Djohermansyah menilai bahwa langkah tersebut merupakan upaya membuka “pintu belakang” untuk mempertahankan kekuasaan yang secara hukum telah berakhir. Praktik semacam ini berpotensi merusak sendi-sendi demokrasi di tingkat desa.
Berikut poin-poin utama catatan kritis Djohermansyah Djohan terkait tuntutan Pj Kades:
-
Pj Bukan Perpanjangan Kekuasaan: Penjabat (Pj) berfungsi menjaga kesinambungan pemerintahan saat terjadi kekosongan, bukan sarana perpanjangan otomatis bagi pejabat lama yang telah habis masa jabatannya.
-
Efisiensi Bukan Alasan Menunda Demokrasi: Biaya Pilkades yang dinilai tinggi seharusnya disiasati melalui perbaikan sistem—seperti Pilkades serentak dan pembatasan kampanye—bukan dengan mengorbankan siklus pergantian kepemimpinan.
-
Mencegah Kerajaan Kecil di Desa: Pembatasan masa jabatan penting untuk mendorong regenerasi kepemimpinan muda dan mencegah munculnya politik dinasti di tingkat desa.

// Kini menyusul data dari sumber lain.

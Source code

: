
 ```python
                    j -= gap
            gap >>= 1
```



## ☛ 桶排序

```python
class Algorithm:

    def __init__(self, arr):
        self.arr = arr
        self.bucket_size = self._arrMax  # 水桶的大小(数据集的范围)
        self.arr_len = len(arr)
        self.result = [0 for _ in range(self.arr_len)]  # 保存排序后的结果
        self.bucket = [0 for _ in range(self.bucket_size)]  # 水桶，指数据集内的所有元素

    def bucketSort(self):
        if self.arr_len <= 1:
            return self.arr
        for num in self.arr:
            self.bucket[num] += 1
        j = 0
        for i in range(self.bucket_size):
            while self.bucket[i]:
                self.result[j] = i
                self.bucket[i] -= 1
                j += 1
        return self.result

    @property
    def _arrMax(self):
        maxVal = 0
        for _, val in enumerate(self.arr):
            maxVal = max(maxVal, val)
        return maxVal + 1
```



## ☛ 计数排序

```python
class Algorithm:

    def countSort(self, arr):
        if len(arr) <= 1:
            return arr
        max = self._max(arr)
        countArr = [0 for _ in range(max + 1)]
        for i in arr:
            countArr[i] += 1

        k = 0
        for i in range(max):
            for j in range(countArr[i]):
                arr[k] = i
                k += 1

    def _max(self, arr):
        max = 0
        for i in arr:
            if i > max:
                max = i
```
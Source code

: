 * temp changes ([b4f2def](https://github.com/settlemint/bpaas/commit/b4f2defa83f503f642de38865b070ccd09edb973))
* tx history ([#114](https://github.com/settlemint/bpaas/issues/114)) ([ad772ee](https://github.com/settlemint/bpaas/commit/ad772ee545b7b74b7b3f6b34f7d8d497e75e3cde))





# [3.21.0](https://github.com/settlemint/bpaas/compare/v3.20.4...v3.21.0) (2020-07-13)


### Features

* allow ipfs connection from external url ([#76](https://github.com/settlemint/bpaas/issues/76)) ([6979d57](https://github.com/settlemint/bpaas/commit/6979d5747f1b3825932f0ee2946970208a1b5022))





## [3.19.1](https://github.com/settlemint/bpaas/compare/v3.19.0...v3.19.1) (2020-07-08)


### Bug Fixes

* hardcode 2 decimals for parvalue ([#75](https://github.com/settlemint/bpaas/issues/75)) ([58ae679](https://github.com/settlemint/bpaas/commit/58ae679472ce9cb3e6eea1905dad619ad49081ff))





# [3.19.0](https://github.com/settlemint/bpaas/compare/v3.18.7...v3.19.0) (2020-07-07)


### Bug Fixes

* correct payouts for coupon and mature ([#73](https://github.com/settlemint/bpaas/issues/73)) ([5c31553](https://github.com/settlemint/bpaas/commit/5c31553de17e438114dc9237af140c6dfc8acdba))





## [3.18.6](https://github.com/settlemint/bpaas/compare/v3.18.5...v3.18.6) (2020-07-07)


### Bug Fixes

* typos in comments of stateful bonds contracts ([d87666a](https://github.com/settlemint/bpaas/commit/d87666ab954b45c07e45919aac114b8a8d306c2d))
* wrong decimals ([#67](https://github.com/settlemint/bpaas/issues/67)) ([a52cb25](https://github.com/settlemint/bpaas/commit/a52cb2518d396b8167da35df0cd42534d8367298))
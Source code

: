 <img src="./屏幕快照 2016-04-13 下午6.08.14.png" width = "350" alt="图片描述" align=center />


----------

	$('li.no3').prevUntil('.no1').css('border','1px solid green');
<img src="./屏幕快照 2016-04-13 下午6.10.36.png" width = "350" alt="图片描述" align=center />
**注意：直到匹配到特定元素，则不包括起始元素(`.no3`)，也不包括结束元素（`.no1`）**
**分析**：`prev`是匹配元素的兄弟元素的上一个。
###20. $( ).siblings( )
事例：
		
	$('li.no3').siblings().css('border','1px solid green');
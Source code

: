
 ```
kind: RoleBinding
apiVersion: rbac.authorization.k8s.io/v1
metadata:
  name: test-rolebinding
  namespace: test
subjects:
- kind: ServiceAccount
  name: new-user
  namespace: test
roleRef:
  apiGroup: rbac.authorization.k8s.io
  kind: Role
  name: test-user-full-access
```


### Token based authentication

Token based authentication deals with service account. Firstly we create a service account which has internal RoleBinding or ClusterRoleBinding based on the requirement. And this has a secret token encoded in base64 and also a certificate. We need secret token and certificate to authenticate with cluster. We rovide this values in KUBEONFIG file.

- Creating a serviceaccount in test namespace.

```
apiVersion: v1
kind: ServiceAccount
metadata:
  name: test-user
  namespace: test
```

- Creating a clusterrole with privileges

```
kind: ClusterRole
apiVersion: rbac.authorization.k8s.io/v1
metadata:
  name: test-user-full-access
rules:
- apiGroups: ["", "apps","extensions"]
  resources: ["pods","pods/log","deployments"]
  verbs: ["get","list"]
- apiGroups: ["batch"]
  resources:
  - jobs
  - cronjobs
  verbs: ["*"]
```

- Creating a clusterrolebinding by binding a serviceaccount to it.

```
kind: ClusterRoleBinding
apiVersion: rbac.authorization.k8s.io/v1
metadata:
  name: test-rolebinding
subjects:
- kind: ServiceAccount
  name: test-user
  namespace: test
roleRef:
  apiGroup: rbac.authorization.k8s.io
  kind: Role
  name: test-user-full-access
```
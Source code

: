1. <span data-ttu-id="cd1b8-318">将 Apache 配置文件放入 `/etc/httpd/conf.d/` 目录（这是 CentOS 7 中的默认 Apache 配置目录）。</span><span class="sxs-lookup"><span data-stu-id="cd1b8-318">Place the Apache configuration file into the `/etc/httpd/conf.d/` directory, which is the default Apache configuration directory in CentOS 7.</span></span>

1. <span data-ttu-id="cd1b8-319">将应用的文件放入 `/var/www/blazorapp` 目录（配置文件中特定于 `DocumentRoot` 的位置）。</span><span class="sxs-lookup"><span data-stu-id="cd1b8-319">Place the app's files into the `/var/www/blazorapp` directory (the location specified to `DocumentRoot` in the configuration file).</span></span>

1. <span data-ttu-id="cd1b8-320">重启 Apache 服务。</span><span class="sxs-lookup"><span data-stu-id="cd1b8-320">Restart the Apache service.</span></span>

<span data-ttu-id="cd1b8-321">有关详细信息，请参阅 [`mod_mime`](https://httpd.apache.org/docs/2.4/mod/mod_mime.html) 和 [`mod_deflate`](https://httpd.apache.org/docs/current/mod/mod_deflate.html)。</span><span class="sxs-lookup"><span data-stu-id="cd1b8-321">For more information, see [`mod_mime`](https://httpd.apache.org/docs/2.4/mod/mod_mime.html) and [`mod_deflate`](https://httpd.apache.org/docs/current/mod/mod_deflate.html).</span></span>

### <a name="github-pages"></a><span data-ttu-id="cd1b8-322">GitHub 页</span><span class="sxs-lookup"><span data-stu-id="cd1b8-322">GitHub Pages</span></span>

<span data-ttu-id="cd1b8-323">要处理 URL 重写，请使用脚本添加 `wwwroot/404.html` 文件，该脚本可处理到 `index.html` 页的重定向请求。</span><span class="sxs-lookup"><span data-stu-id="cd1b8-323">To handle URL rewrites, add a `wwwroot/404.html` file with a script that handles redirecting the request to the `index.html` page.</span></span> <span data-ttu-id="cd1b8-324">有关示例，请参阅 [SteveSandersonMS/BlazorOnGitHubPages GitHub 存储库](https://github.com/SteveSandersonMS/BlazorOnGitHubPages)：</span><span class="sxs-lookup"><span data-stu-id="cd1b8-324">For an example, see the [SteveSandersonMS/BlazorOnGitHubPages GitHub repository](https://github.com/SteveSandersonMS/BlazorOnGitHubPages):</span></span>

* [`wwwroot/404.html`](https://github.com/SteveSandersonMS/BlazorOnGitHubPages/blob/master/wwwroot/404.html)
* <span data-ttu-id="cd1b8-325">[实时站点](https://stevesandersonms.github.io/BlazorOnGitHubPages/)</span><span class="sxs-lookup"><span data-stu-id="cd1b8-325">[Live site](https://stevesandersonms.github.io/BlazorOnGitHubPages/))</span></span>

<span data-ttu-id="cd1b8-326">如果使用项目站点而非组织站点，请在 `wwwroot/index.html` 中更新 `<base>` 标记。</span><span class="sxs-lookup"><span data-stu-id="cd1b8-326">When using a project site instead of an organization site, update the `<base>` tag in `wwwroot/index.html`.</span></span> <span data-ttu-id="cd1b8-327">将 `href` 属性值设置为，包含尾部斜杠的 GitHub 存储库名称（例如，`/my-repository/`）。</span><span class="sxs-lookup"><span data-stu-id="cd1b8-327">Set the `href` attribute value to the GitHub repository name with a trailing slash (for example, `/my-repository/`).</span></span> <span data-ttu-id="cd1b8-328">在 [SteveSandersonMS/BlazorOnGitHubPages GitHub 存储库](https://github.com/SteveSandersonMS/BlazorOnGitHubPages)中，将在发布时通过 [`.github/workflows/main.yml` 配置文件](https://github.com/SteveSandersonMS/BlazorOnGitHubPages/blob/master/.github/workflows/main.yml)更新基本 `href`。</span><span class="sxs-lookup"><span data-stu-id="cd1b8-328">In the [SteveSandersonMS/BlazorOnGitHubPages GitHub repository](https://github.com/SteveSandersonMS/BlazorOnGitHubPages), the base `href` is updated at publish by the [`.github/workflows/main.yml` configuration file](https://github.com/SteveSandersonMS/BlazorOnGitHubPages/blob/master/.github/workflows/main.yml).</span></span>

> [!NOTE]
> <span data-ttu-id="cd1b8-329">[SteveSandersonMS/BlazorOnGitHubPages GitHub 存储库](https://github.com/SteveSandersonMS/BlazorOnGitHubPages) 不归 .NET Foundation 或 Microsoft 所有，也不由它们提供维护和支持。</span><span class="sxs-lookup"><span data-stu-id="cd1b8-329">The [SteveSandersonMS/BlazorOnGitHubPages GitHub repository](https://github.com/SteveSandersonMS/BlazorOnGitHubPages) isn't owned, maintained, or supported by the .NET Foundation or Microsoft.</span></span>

“Jangan karena ingin menghemat biaya Pilkades, kita justru membayar harga yang jauh lebih mahal: lahirnya kerajaan-kerajaan kecil di desa. Jabatan boleh berakhir, tetapi jangan mencari pintu belakang untuk memperpanjang kekuasaan,” tegas Djohermansyah Djohan.
DPR Diimbau Menjaga Prinsip Demokrasi Desa
Mantan Pj Gubernur Riau ini mengingatkan DPR RI dan Kementerian Dalam Negeri agar tidak tergiur oleh lobi-lobi politik perpanjangan jabatan. Menurutnya, dinamika transisi akibat revisi UU Desa mestinya diselesaikan sesuai koridor hukum atau melalui Mahkamah Konstitusi (MK), bukan dengan membongkar prinsip pembatasan kekuasaan.
Desa merupakan fondasi utama demokrasi nasional. Oleh karena itu, siklus kepemimpinan di tingkat desa harus tetap berjalan transparan dan akuntabel demi memberikan ruang bagi lahirnya inovasi dari pemimpin-pemimpin baru.